What to do
Keep only the lines from the start of the data through the line containing "se pri $\alpha", and output them exactly.

Task data
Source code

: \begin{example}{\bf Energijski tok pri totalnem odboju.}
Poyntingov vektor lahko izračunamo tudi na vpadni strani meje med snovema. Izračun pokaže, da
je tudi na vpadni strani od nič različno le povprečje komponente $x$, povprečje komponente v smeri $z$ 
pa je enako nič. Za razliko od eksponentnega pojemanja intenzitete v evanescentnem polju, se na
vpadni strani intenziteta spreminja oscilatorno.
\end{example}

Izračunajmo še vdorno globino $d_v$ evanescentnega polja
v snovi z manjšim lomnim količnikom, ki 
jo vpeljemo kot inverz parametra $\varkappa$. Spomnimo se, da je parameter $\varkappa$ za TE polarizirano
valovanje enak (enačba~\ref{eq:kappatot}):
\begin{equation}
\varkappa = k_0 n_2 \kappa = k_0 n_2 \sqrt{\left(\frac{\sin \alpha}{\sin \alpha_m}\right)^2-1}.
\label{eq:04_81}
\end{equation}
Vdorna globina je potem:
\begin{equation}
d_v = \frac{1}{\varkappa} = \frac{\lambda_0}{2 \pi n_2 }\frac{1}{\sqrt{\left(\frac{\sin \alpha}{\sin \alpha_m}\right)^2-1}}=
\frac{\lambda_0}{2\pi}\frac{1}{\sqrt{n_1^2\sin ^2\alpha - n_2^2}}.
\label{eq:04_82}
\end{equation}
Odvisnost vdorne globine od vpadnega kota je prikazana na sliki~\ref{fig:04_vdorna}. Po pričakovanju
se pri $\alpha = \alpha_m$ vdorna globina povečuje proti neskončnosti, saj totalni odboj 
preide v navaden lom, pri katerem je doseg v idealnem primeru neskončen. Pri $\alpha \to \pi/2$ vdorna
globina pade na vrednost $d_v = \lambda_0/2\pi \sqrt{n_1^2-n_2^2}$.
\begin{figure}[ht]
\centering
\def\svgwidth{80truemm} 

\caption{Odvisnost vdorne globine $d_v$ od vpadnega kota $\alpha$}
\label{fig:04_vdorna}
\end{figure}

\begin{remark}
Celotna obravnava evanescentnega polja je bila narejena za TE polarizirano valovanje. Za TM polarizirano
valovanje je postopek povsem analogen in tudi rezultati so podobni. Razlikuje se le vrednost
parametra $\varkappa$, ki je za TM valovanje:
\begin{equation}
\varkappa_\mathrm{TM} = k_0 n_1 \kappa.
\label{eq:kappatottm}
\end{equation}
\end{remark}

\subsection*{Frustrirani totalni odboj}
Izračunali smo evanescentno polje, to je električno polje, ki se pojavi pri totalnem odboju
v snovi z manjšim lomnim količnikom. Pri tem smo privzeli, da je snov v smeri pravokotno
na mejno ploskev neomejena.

Output of the exercise
Source code

: \begin{example}{\bf Energijski tok pri totalnem odboju.}
Poyntingov vektor lahko izračunamo tudi na vpadni strani meje med snovema. Izračun pokaže, da
je tudi na vpadni strani od nič različno le povprečje komponente $x$, povprečje komponente v smeri $z$ 
pa je enako nič. Za razliko od eksponentnega pojemanja intenzitete v evanescentnem polju, se na
vpadni strani intenziteta spreminja oscilatorno.
\end{example}

Izračunajmo še vdorno globino $d_v$ evanescentnega polja
v snovi z manjšim lomnim količnikom, ki 
jo vpeljemo kot inverz parametra $\varkappa$. Spomnimo se, da je parameter $\varkappa$ za TE polarizirano
valovanje enak (enačba~\ref{eq:kappatot}):
\begin{equation}
\varkappa = k_0 n_2 \kappa = k_0 n_2 \sqrt{\left(\frac{\sin \alpha}{\sin \alpha_m}\right)^2-1}.
\label{eq:04_81}
\end{equation}
Vdorna globina je potem:
\begin{equation}
d_v = \frac{1}{\varkappa} = \frac{\lambda_0}{2 \pi n_2 }\frac{1}{\sqrt{\left(\frac{\sin \alpha}{\sin \alpha_m}\right)^2-1}}=
\frac{\lambda_0}{2\pi}\frac{1}{\sqrt{n_1^2\sin ^2\alpha - n_2^2}}.
\label{eq:04_82}
\end{equation}
Odvisnost vdorne globine od vpadnega kota je prikazana na sliki~\ref{fig:04_vdorna}. Po pričakovanju
se pri $\alpha = \alpha_m$ vdorna globina povečuje proti neskončnosti, saj totalni odboj 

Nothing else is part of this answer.